### [WORK TO BE COMPLETED]
Your answer must be the lines from the first record through the line that contains "a Mathematician say?](ParallelProg/00.35.09.jpg)", copied exactly and without any pictures.

### [RECORD SET]

════

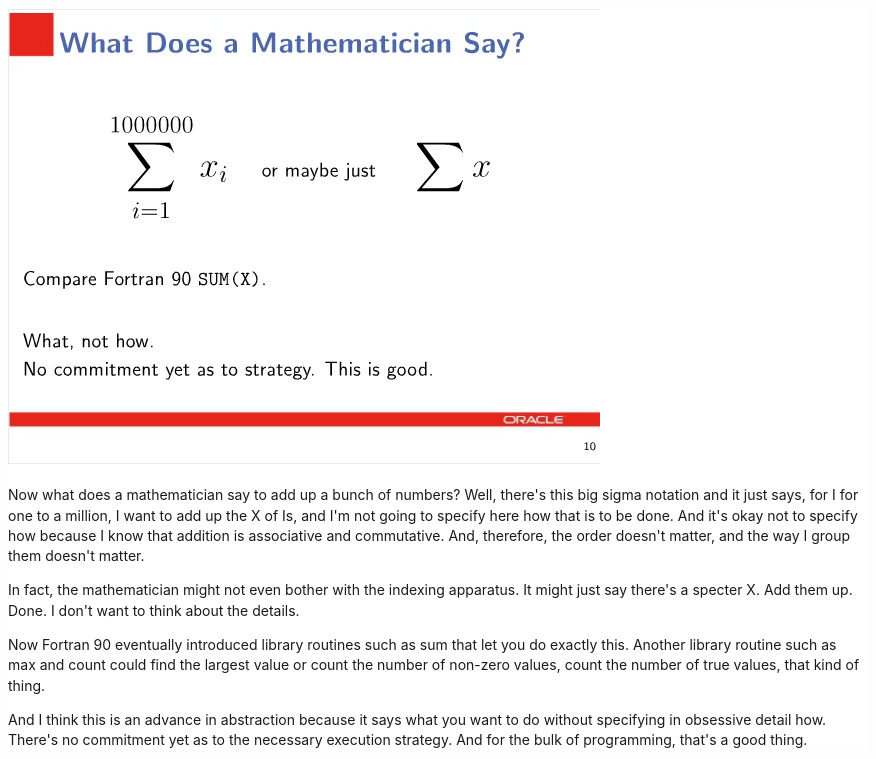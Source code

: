 ![00:35:09 What Does a Mathematician say?](ParallelProg/00.35.09.jpg)

Now what does a mathematician say to add up a bunch of numbers? Well, there's this big sigma notation and it just says, for I for one to a million, I want to add up the X of Is, and I'm not going to specify here how that is to be done. And it's okay not to specify how because I know that addition is associative and commutative. And, therefore, the order doesn't matter, and the way I group them doesn't matter.

In fact, the mathematician might not even bother with the indexing apparatus. It might just say there's a specter X. Add them up. Done. I don't want to think about the details.

Now Fortran 90 eventually introduced library routines such as sum that let you do exactly this. Another library routine such as max and count could find the largest value or count the number of non-zero values, count the number of true values, that kind of thing.

And I think this is an advance in abstraction because it says what you want to do without specifying in obsessive detail how. There's no commitment yet as to the necessary execution strategy. And for the bulk of programming, that's a good thing.
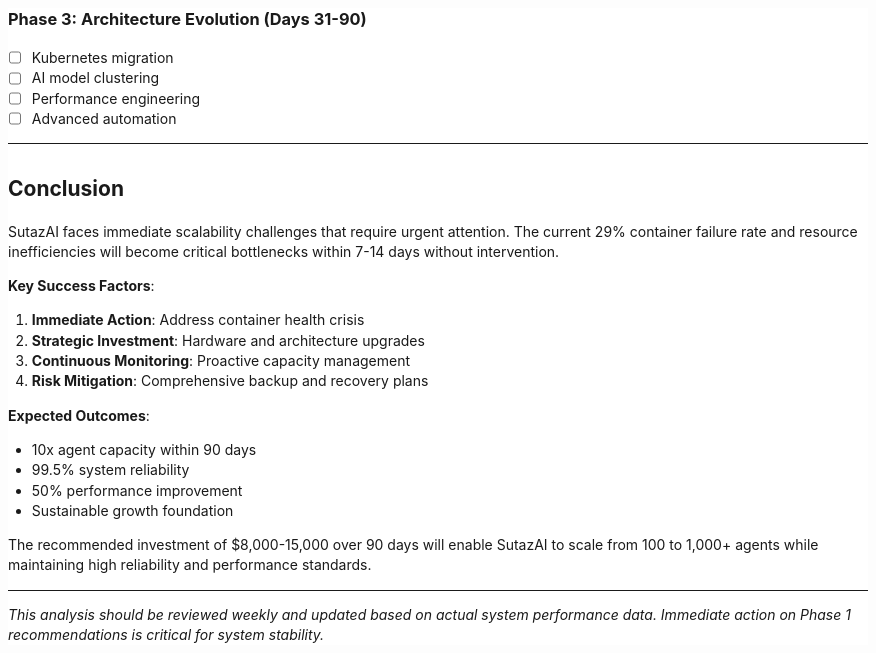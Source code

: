 ### Phase 3: Architecture Evolution (Days 31-90)
- [ ] Kubernetes migration
- [ ] AI model clustering
- [ ] Performance engineering
- [ ] Advanced automation

---

## Conclusion

SutazAI faces immediate scalability challenges that require urgent attention. The current 29% container failure rate and resource inefficiencies will become critical bottlenecks within 7-14 days without intervention.

**Key Success Factors**:
1. **Immediate Action**: Address container health crisis
2. **Strategic Investment**: Hardware and architecture upgrades
3. **Continuous Monitoring**: Proactive capacity management
4. **Risk Mitigation**: Comprehensive backup and recovery plans

**Expected Outcomes**:
- 10x agent capacity within 90 days
- 99.5% system reliability
- 50% performance improvement
- Sustainable growth foundation

The recommended investment of $8,000-15,000 over 90 days will enable SutazAI to scale from 100 to 1,000+ agents while maintaining high reliability and performance standards.

---

*This analysis should be reviewed weekly and updated based on actual system performance data. Immediate action on Phase 1 recommendations is critical for system stability.*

════

### [ANSWER]
Source code

: ![00:35:09 What Does a Mathematician say?](ParallelProg/00.35.09.jpg)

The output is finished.